There is some action in this movie, but honestly it felt pretty mediocre. However, it's not really worth complaining about anyway since NGNL was never really an action anime in the first place. You do get to see Jibril's powers in actions though, which is pretty cool.
If there's one actual problem with it, it's the pacing. Others have mentioned this, but the pacing can get real wonky at times. Judging by what I know about the source material, quite a bit of details were left out, so it makes sense the pacing feels weird. Other than this I'd say it's a solid movie. Definitely a must watch for anyone who enjoyed the original. Eights across the board.

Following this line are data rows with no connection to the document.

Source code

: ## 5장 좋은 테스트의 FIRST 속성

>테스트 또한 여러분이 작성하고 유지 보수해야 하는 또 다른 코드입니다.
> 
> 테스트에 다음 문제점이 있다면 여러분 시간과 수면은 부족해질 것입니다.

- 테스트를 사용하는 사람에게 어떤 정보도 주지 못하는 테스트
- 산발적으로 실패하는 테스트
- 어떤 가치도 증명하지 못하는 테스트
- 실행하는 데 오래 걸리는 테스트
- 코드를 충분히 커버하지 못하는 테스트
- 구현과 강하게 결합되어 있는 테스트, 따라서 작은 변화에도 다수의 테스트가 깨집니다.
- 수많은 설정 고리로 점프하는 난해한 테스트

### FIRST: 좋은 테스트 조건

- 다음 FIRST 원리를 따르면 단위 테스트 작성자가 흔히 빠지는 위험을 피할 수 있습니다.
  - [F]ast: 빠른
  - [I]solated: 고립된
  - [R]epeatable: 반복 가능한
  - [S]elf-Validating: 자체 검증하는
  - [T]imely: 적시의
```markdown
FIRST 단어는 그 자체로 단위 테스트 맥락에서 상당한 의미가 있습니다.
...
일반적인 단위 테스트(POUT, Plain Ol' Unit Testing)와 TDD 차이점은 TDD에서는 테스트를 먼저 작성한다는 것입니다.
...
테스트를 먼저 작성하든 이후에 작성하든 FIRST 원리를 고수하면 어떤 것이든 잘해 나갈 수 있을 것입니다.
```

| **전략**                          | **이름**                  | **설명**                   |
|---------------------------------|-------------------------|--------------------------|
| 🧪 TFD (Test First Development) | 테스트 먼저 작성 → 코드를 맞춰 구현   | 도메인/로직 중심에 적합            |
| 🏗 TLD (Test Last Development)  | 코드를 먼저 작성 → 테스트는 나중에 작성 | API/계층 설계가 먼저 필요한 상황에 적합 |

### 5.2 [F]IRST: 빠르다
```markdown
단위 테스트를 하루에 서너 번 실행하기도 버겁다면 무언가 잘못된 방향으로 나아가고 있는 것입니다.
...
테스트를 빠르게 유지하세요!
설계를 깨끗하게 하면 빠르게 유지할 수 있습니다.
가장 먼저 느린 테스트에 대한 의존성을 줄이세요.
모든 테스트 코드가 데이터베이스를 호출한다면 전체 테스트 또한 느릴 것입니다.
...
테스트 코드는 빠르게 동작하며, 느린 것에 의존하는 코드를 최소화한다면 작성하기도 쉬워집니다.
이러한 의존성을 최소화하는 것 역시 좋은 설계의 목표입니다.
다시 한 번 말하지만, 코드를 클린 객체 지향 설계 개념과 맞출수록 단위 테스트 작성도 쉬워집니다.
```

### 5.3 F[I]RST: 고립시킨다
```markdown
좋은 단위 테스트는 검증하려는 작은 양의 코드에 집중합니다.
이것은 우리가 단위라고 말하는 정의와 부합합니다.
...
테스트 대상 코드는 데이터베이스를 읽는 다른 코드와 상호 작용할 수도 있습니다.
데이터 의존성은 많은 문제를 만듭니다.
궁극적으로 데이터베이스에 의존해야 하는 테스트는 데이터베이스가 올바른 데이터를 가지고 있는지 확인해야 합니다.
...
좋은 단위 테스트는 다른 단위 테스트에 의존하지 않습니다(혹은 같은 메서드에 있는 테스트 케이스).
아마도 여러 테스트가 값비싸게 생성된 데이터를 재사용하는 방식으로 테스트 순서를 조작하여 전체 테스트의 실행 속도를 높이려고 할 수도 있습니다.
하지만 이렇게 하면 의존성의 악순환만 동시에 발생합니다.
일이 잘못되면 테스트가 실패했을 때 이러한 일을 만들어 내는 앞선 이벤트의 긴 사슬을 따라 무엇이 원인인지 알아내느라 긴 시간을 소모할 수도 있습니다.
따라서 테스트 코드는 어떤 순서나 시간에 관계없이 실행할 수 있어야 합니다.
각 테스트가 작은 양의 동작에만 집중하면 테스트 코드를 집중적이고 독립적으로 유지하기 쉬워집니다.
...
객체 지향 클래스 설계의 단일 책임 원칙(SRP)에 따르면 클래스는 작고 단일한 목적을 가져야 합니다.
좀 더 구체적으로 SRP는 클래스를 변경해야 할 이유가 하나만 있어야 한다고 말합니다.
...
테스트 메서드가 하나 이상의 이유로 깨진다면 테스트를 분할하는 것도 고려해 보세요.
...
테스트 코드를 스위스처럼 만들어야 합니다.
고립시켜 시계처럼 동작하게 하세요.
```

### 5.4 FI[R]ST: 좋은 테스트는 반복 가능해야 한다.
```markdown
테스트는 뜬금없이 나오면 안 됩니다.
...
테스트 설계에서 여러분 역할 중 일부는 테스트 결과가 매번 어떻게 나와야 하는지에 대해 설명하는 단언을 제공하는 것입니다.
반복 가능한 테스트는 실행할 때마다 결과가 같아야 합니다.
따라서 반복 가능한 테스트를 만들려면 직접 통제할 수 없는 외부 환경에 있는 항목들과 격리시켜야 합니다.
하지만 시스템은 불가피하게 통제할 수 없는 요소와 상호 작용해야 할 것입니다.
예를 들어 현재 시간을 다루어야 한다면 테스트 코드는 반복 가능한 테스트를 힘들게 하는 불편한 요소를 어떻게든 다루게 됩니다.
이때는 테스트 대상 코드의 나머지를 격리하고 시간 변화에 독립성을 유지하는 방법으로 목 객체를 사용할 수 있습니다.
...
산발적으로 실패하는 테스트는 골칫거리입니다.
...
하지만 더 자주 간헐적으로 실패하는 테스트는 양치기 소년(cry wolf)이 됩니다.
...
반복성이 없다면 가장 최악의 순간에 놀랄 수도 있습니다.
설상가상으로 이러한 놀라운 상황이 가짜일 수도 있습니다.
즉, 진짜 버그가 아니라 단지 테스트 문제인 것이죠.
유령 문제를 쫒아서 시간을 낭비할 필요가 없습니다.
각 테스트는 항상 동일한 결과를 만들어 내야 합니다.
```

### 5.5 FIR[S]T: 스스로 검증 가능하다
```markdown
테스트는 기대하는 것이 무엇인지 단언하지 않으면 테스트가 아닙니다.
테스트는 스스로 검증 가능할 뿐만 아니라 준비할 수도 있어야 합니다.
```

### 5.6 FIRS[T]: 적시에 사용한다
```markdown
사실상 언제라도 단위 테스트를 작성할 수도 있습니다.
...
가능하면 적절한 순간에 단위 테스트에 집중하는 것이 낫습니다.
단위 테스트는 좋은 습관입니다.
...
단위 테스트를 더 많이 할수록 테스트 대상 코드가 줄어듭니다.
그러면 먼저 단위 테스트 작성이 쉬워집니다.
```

From what I had seen in the anime it all revolved around high-stake games that capitalized one its dramatic and emotional moments to keep the audience at the edge of their seats. While in-between comedic hilarity would ensue to relieve the viewer.
But this movie was utter raw emotion. This was not just a story of the Great War, nor was it just a prequel to the main story. It is the tragedy of two lovers that wanted nothing more than to be each other. Forever...
Although the first half could be considered slow and uninteresting when compared to second half. It held the purpose of building
our affection toward Riku and Schwi. Riku struggling to live his life as a weak, pathetic human, and justifying all those he has sent to death to continue his own. Schwi entirely amiss at attempting to understand the anomaly on human existence and the human heart. Only when they are able to confide in each other do they truly have a reason to live.
In the second half do the duo begin to resemble their current counterparts. The spark that has ignited flourishes itself to a roaring flame. Their determination to succeed brings them ever so closer to checkmate. Then watching them fall apart was tearjerking. Schwi's fight with Jiburil and her death showed how much she has changed. She was more than a robot. The feelings Riku gave her allowed her to defy all odds and procure a miracle for her love. It was so impactful to me to see her desperation to live for Riku, to see her relinquish her life for Riku. It was heartbreaking... Then to see Riku denying victory over having sacrificied so many people's lives, including his beloved Schwi.
The growth and death of Riku and Schwi is what this movie capitalized on. And HOLY GOD was it effective and sentimental. I was tearing up during Schwi's final moments.
Beyond the main plot there are a few things I MUST mention!
The scene of Ten establishing the new laws of the world was FANTASTIC, and a perfect ending to both the story of the Great War and Riku and Schwi and leads toward to main story!! How the music progressively ramps up and then crescendos with the appearance of the movie title. It was just perfect! This scene is prime example of using music to elevate the emotion and tone of multiple scenes. Almost every movie does this, but with the great soundtrack and timing. It really stood out and made the scene.
Another thing is I must commend Riku's VA, Yoshitsugu Matsuoka performance. He perfectly captured Riku's pain in his final scene.
The ending song, "There is a Reason" is AMAZING! (You don't need me to tell you that)
So far I have just been singing praise but there are some issues, especially in the first half. Like how it was unclear that Riku was the leader of the humans, which kind of made it strange with his big fit about all the people he sent to death. Also Riku and Schwi's meeting felt a bit forced. Even though it was justified (Schwi wanting to study the human heart), it was really odd for her to come springing out of nowhere. Lastly I felt that Schwi as an emotionless robot was warming up to Riku a bit too quickly. As a movie you have to make the most of your time, but it would of been a bit nice to see her act cold and calculating a little while longer. Lastly is how the first act felt a bit slow, it was a bit of a turn-off. Yet it made the second half stand out from it, so at least that's good.